Effect of the aminosteroid U74006F after cardiopulmonary arrest in dogs

The oxygen free radical-induced lipid peroxidative reactions that occur during resuscitation from normothermic cardiac arrest may contribute to the degree of neurologic dysfunction sustained. A blinded, randomized experimental trial was performed to determine whether U74006F, a potent inhibitor of lipid peroxidation, reduces morbidity and 24-hour mortality after 10 minutes of normothermic cardiopulmonary arrest; ventricular fibrillation was induced by electrical stimulation in 24 open-chest, halothane-anesthetized dogs, and circulation was reestablished by direct cardiac compressions, administration of a standardized drug regime, and internal countershocks.

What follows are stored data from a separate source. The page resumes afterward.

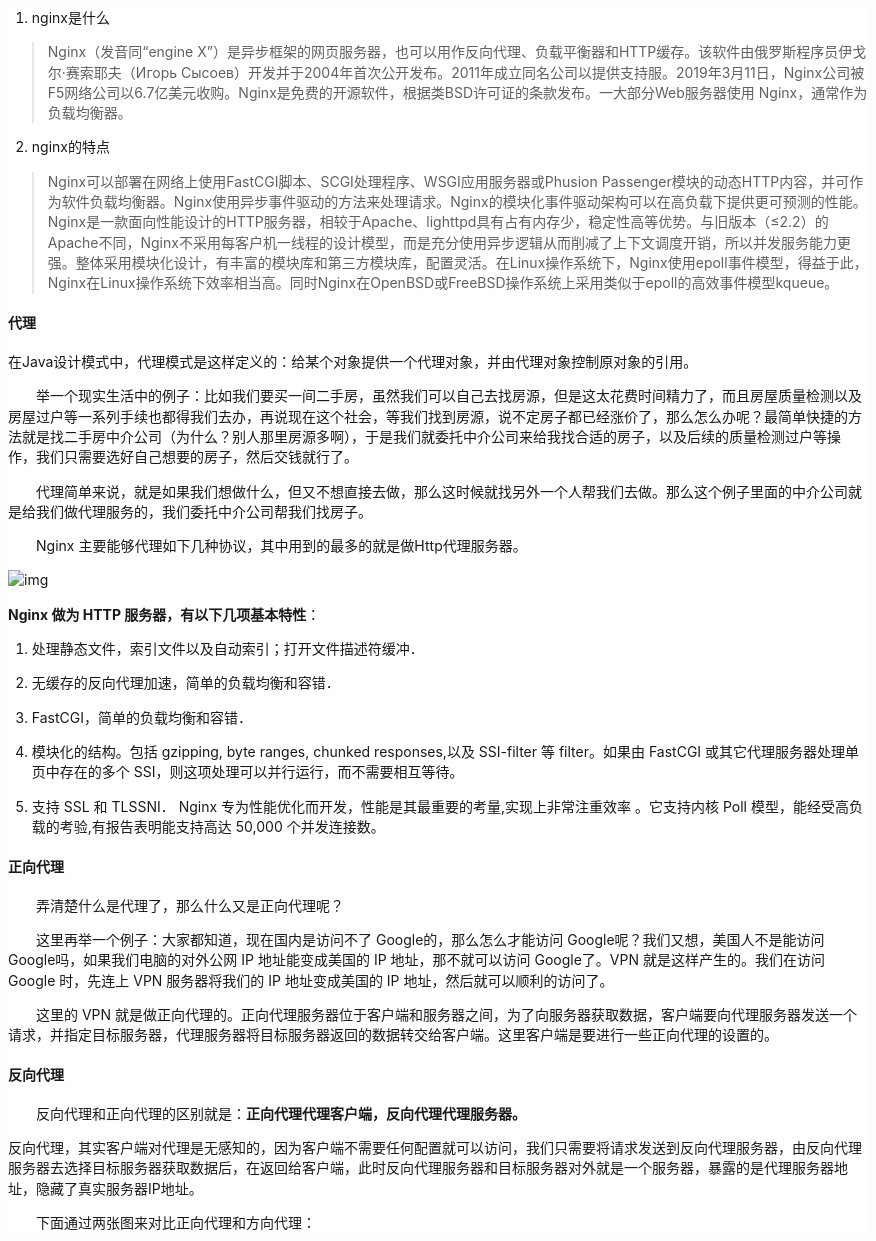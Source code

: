 1. nginx是什么

> Nginx（发音同“engine X”）是异步框架的网页服务器，也可以用作反向代理、负载平衡器和HTTP缓存。该软件由俄罗斯程序员伊戈尔·赛索耶夫（Игорь Сысоев）开发并于2004年首次公开发布。2011年成立同名公司以提供支持服。2019年3月11日，Nginx公司被F5网络公司以6.7亿美元收购。Nginx是免费的开源软件，根据类BSD许可证的条款发布。一大部分Web服务器使用
> Nginx，通常作为负载均衡器。

2. nginx的特点

>Nginx可以部署在网络上使用FastCGI脚本、SCGI处理程序、WSGI应用服务器或Phusion Passenger模块的动态HTTP内容，并可作为软件负载均衡器。Nginx使用异步事件驱动的方法来处理请求。Nginx的模块化事件驱动架构可以在高负载下提供更可预测的性能。Nginx是一款面向性能设计的HTTP服务器，相较于Apache、lighttpd具有占有内存少，稳定性高等优势。与旧版本（≤2.2）的Apache不同，Nginx不采用每客户机一线程的设计模型，而是充分使用异步逻辑从而削减了上下文调度开销，所以并发服务能力更强。整体采用模块化设计，有丰富的模块库和第三方模块库，配置灵活。在Linux操作系统下，Nginx使用epoll事件模型，得益于此，Nginx在Linux操作系统下效率相当高。同时Nginx在OpenBSD或FreeBSD操作系统上采用类似于epoll的高效事件模型kqueue。

#### 代理

​	在Java设计模式中，代理模式是这样定义的：给某个对象提供一个代理对象，并由代理对象控制原对象的引用。

　　举一个现实生活中的例子：比如我们要买一间二手房，虽然我们可以自己去找房源，但是这太花费时间精力了，而且房屋质量检测以及房屋过户等一系列手续也都得我们去办，再说现在这个社会，等我们找到房源，说不定房子都已经涨价了，那么怎么办呢？最简单快捷的方法就是找二手房中介公司（为什么？别人那里房源多啊），于是我们就委托中介公司来给我找合适的房子，以及后续的质量检测过户等操作，我们只需要选好自己想要的房子，然后交钱就行了。

　　代理简单来说，就是如果我们想做什么，但又不想直接去做，那么这时候就找另外一个人帮我们去做。那么这个例子里面的中介公司就是给我们做代理服务的，我们委托中介公司帮我们找房子。

　　Nginx 主要能够代理如下几种协议，其中用到的最多的就是做Http代理服务器。

![img](https://pic2.zhimg.com/v2-893eda4b8103870109659463d7b88135_r.jpg)

**Nginx 做为 HTTP 服务器，有以下几项基本特性**：

1. 处理静态文件，索引文件以及自动索引；打开文件描述符缓冲．

2. 无缓存的反向代理加速，简单的负载均衡和容错．

3. FastCGI，简单的负载均衡和容错．

4. 模块化的结构。包括 gzipping, byte ranges, chunked responses,以及 SSI-filter 等 filter。如果由 FastCGI 或其它代理服务器处理单页中存在的多个 SSI，则这项处理可以并行运行，而不需要相互等待。

5. 支持 SSL 和 TLSSNI．
Nginx 专为性能优化而开发，性能是其最重要的考量,实现上非常注重效率 。它支持内核 Poll 模型，能经受高负载的考验,有报告表明能支持高达 50,000 个并发连接数。

#### 正向代理

　　弄清楚什么是代理了，那么什么又是正向代理呢？

　　这里再举一个例子：大家都知道，现在国内是访问不了 Google的，那么怎么才能访问 Google呢？我们又想，美国人不是能访问 Google吗，如果我们电脑的对外公网 IP 地址能变成美国的 IP 地址，那不就可以访问 Google了。VPN 就是这样产生的。我们在访问 Google 时，先连上 VPN 服务器将我们的 IP 地址变成美国的 IP 地址，然后就可以顺利的访问了。

　　这里的 VPN 就是做正向代理的。正向代理服务器位于客户端和服务器之间，为了向服务器获取数据，客户端要向代理服务器发送一个请求，并指定目标服务器，代理服务器将目标服务器返回的数据转交给客户端。这里客户端是要进行一些正向代理的设置的。

#### 反向代理

　　反向代理和正向代理的区别就是：**正向代理代理客户端，反向代理代理服务器。**

​	反向代理，其实客户端对代理是无感知的，因为客户端不需要任何配置就可以访问，我们只需要将请求发送到反向代理服务器，由反向代理服务器去选择目标服务器获取数据后，在返回给客户端，此时反向代理服务器和目标服务器对外就是一个服务器，暴露的是代理服务器地址，隐藏了真实服务器IP地址。

　　下面通过两张图来对比正向代理和方向代理：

When spontaneous circulation was restored, a bolus injection of 1.5 mg/kg U74006F (n = 12) or 25 mM citrate vehicle (n = 12) was infused intravenously in 15 minutes and an infusion was continued at 0.125 mg/kg/hr for the next 12 hours. In the drug-treated group, plasma U74006F concentration averaged 0.13 µg/ml between 3 and 12 hours after cardiac arrest. By 24 hours after arrest, 10 of 12 (83%) vehicle-treated dogs had died but only four of 12 (33%) U74006F-treated dogs had died (p=0.017). U74006F-treated dogs survived significantly longer (mean ± SEM 22 ± 1 hr) than vehicle-treated dogs (18 ± 1 hr), with significantly better neurologic function 1, 2, and 24 hours after arrest. Plasma fatty acid hydroperoxide concentrations 12 hours after arrest were 88 ±81 pmol/ml in U74006F-treated and 241 ± 49 pmol/ml in vehicle-treated dogs (p<0.05). Vitamin E concentrations were significantly higher in the plasma of U74006F-treated dogs 2, 3, and 6 hours after arrest compared with vehicle-treated dogs. We conclude that the nonglucocorticoid 21-aminosteroid U74006F reduces mortality and sensorimotor deficit after transient global cerebral ischemia, perhaps by inhibiting lipid hydroperoxide formation.